> _About this task_
Where a line in the material below has the string "such", please report it.

> _Material for the task_

══════════════════════════════

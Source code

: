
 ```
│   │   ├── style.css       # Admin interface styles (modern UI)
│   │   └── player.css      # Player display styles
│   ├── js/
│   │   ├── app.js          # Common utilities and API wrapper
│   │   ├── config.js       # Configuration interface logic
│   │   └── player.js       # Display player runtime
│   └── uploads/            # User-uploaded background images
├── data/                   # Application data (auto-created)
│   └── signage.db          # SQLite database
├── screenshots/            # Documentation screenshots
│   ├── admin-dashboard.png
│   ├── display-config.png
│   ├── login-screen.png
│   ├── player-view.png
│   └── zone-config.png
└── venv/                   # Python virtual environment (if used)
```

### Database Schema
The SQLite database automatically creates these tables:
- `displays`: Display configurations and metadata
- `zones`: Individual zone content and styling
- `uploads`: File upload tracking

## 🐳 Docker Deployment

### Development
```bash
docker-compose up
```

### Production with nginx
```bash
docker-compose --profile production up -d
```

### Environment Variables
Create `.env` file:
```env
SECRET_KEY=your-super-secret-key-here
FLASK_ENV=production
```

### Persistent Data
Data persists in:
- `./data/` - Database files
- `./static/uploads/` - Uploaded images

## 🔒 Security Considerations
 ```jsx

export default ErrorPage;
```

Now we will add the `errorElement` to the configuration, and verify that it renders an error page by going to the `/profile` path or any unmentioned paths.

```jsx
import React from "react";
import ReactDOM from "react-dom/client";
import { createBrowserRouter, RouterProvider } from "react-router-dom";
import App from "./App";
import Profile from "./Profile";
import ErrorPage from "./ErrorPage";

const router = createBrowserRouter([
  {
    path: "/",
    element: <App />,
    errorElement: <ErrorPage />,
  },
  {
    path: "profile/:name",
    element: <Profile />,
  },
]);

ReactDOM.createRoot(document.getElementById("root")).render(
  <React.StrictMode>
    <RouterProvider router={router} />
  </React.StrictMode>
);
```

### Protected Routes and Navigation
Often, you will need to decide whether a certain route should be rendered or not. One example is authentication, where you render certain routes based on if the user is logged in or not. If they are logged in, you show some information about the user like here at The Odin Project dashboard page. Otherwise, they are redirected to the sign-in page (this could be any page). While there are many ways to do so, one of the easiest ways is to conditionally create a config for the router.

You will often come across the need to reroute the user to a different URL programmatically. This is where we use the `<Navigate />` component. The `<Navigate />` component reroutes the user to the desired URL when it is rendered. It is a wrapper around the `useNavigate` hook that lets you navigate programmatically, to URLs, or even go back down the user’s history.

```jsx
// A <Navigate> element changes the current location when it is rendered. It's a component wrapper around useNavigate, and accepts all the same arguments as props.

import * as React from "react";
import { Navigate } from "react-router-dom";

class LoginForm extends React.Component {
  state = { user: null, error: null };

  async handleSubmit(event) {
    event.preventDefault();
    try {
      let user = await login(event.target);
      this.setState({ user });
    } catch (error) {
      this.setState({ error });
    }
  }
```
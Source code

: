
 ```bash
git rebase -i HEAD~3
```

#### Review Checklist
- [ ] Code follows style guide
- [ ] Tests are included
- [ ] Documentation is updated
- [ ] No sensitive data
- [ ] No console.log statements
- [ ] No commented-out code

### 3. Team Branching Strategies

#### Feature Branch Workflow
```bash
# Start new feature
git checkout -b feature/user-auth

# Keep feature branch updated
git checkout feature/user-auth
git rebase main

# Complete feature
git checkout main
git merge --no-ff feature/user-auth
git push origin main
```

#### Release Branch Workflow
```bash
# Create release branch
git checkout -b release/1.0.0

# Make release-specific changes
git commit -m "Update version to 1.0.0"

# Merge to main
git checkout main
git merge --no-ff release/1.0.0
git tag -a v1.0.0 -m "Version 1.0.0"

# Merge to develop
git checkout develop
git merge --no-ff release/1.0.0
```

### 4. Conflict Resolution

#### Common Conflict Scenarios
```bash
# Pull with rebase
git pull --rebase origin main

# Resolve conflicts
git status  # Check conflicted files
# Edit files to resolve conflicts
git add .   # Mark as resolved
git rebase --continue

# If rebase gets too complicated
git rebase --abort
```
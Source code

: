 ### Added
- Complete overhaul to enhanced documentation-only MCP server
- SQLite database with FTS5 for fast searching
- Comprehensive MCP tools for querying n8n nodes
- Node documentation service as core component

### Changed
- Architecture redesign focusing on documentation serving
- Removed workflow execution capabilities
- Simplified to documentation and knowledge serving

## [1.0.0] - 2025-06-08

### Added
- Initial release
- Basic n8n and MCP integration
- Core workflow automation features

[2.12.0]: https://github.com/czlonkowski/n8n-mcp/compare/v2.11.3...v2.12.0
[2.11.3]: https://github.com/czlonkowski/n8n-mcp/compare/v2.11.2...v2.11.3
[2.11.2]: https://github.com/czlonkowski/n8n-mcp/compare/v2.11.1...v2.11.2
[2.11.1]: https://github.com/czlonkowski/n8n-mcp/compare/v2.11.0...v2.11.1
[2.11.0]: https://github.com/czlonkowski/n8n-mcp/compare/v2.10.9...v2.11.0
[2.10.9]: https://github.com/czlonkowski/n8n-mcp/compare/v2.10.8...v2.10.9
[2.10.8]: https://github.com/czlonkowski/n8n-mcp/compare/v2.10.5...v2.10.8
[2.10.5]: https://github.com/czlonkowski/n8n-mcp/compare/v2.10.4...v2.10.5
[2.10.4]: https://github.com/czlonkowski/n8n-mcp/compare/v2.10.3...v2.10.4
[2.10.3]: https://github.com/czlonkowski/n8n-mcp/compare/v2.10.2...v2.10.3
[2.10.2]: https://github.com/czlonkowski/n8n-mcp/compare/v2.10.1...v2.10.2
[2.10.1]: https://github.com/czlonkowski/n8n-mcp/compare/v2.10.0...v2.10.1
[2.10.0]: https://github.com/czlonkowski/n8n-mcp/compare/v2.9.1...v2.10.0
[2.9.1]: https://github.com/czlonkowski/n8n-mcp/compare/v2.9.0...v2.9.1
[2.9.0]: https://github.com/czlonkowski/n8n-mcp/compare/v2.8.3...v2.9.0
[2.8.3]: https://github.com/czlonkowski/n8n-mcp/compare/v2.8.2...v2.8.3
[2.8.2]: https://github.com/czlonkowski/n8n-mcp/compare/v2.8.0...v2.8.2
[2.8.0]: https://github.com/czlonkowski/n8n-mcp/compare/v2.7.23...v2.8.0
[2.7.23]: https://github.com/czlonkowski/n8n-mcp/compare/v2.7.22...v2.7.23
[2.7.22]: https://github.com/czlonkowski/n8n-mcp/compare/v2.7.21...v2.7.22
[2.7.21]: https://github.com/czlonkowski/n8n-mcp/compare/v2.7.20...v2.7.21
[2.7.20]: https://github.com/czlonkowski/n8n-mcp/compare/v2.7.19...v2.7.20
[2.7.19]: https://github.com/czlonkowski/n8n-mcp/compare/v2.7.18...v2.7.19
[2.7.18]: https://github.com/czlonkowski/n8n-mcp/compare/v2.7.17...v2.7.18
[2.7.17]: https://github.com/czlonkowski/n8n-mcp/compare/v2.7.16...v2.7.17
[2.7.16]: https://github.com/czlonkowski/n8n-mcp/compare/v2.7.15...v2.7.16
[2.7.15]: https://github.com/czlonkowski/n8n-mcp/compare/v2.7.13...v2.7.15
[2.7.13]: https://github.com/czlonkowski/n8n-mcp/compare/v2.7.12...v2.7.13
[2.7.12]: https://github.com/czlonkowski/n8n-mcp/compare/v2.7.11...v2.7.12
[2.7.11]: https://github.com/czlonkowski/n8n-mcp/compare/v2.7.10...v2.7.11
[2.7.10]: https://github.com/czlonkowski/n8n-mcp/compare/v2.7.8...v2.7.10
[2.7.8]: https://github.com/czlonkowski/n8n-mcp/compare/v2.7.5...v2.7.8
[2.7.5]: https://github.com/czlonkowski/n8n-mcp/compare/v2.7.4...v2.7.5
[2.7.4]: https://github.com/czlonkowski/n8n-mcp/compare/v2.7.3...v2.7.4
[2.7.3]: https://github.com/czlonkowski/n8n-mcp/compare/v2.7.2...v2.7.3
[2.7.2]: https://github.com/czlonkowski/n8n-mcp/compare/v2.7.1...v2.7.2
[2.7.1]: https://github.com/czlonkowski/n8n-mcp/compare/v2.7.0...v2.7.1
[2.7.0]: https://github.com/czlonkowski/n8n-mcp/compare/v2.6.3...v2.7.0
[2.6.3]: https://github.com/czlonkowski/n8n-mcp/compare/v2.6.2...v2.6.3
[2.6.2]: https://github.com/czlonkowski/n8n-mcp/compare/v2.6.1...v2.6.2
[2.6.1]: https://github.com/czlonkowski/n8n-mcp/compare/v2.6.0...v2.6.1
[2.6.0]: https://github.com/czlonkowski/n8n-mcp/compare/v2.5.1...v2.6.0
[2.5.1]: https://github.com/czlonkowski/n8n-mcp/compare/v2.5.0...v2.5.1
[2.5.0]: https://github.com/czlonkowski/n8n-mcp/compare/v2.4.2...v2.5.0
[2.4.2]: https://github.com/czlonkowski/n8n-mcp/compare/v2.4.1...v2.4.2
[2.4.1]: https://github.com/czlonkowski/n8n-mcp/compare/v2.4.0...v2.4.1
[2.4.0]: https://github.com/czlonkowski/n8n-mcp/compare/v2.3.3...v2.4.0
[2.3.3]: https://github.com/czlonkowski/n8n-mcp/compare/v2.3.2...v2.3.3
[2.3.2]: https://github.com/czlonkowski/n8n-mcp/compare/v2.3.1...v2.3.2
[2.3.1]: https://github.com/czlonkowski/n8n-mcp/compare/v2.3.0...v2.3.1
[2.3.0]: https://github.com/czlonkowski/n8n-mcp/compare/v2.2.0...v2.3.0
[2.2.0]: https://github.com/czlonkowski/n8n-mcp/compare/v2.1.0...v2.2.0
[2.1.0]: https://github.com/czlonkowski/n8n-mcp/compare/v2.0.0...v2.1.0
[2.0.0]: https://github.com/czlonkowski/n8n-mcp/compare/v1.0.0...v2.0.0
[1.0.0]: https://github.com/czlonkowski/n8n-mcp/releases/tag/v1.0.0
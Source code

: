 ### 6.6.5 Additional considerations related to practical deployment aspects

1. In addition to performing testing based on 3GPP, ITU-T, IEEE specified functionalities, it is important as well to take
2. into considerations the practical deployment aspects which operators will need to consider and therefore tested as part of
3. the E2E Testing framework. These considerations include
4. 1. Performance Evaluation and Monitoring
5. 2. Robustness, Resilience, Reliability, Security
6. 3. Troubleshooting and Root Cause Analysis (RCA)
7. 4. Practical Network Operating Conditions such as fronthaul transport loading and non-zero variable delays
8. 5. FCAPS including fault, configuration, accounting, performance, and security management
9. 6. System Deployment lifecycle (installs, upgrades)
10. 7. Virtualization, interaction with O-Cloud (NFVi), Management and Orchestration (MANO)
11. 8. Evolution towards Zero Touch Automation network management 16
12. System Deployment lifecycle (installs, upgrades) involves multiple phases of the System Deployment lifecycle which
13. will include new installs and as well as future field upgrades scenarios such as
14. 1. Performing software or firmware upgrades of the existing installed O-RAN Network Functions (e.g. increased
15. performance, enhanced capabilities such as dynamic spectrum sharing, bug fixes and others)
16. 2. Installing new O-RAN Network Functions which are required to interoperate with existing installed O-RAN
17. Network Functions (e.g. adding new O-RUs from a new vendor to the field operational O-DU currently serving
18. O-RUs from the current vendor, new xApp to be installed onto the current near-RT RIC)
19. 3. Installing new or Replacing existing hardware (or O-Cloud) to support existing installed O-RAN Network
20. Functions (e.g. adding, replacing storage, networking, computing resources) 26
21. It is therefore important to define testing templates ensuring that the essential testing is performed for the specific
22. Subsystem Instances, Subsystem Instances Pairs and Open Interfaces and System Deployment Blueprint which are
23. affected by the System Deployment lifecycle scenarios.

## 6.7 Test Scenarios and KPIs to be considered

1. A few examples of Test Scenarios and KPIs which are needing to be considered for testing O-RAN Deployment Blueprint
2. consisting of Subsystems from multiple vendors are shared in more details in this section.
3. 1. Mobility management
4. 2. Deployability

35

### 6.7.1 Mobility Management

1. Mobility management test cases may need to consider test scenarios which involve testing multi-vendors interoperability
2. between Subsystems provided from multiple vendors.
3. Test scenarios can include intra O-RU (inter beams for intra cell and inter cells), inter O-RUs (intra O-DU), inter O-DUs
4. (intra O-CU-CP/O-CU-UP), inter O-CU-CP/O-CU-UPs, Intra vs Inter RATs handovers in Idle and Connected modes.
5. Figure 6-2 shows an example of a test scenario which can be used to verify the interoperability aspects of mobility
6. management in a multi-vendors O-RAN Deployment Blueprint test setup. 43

══════════════════════════════

> _Response to the task_
7. 4. Practical Network Operating Conditions such as fronthaul transport loading and non-zero variable delays
13. will include new installs and as well as future field upgrades scenarios such as
15. performance, enhanced capabilities such as dynamic spectrum sharing, bug fixes and others)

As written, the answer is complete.